Jan Schreiber - Blog - Software - Bookmarks - About

jan.bio

Pragmatic topic map streaming

I started this day quite innocent at 5am in the morning—until the word “sensor data” on linkeddata.deri.ie toggled the Robert Barta-switch in my head, and, after a short disscusion on the #topicmaps IRC channel, a chain reaction started. Here is the relevant core dump:

I’ve been thinking a lot about knowledge streaming lately. C-SPARQL PDF seems very interesting, and I started wondering how to implement some kind of streaming for Topic Maps. The general idea of streaming topic maps and topic map changes is not new. SDShare was presented at the TMRA 2008, NetworkedPlanet had its own update feed long before that; I remember looking closer at this feed in connection with automatic update of the GREP topic map (The Norwegian Curriculum is published as a topic map, in case you haven’t heard about this before).

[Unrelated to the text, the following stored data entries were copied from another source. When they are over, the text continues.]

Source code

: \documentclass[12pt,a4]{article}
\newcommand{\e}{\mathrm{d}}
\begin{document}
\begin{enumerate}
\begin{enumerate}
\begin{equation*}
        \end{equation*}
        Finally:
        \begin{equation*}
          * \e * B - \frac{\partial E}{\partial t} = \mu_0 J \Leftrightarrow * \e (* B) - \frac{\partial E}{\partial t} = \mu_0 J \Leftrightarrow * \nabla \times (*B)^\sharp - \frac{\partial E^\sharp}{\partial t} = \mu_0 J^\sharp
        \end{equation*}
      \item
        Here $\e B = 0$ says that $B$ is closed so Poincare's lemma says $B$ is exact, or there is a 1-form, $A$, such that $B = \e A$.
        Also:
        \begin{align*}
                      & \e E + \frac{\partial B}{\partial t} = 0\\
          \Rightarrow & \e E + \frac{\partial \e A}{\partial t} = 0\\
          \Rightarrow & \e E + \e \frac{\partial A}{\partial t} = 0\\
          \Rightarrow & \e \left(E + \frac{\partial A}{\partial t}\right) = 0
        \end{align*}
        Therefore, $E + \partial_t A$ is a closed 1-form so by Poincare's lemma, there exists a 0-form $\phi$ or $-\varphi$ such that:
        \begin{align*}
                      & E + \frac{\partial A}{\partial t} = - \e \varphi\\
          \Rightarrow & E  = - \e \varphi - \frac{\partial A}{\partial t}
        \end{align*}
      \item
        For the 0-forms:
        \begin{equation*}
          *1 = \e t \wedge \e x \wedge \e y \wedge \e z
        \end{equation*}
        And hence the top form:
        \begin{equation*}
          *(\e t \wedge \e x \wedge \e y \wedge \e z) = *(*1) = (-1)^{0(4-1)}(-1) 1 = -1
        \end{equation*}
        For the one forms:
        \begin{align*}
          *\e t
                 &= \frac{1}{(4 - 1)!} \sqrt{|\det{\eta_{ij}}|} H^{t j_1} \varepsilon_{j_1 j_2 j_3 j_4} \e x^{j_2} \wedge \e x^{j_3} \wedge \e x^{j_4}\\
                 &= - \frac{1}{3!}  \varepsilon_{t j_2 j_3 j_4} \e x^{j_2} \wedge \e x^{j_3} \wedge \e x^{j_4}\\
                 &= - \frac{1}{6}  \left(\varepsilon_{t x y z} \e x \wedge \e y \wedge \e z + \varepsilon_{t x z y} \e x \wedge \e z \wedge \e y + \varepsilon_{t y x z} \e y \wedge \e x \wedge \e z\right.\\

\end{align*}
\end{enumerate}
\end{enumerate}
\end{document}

The above mentioned protocols supply a feed of changes to a topic map and can be used to sync these changes with other topic maps. Pragmatics ahead.

I’m going to concentrate on a subset of this problem, the problem of knowledge aggregation. This means that I’m not directly interested in changes to a topic map, only newly added topic map constructs. Many popular services like twitter, facebook, delicious, flickrprovide APIs which again provide feeds of newly added information. I use a twitter client, an RSS feed reader, and other applications. Additionally, I like to store snippets of intersting web pages (I currently use DevonThink for this task). I’m trying to keep up with all those feeds on a daily basis, and this works mostly fine—until, sometimes months later, I try to find that information again. Have you once tried to find a tweed that you saw a couple of weeks ago?

The solution is obvious: Topic Maps can help me to aggregate that information, and, hopefully, make it easy to find it when I need it most.

Here is the idea: I store all information from the social services I use in a personal topic map (short: TM). To build this topic map, I run a client (“topic map stream reader”) that periodically checks all topic map stream feeds. If new items appear, it fetches the relevant topic map and merges it into my TM. For each service that I’m interested in, I create a simple wrapper that provides me with an ATOM feed. Each item of that feed is, you guessed it, a topic map. The trick is, that the items are topic maps, not topic map fragments. This allows me to make use of the most powerful and most frightening feature of ISO 13250-2: merging.

Note that I don’t say anything about the complexity of the generated topic maps. They can contain everything between only one association or a topic stub with just one occurrence and a more complex topic map with serveral topics and associations.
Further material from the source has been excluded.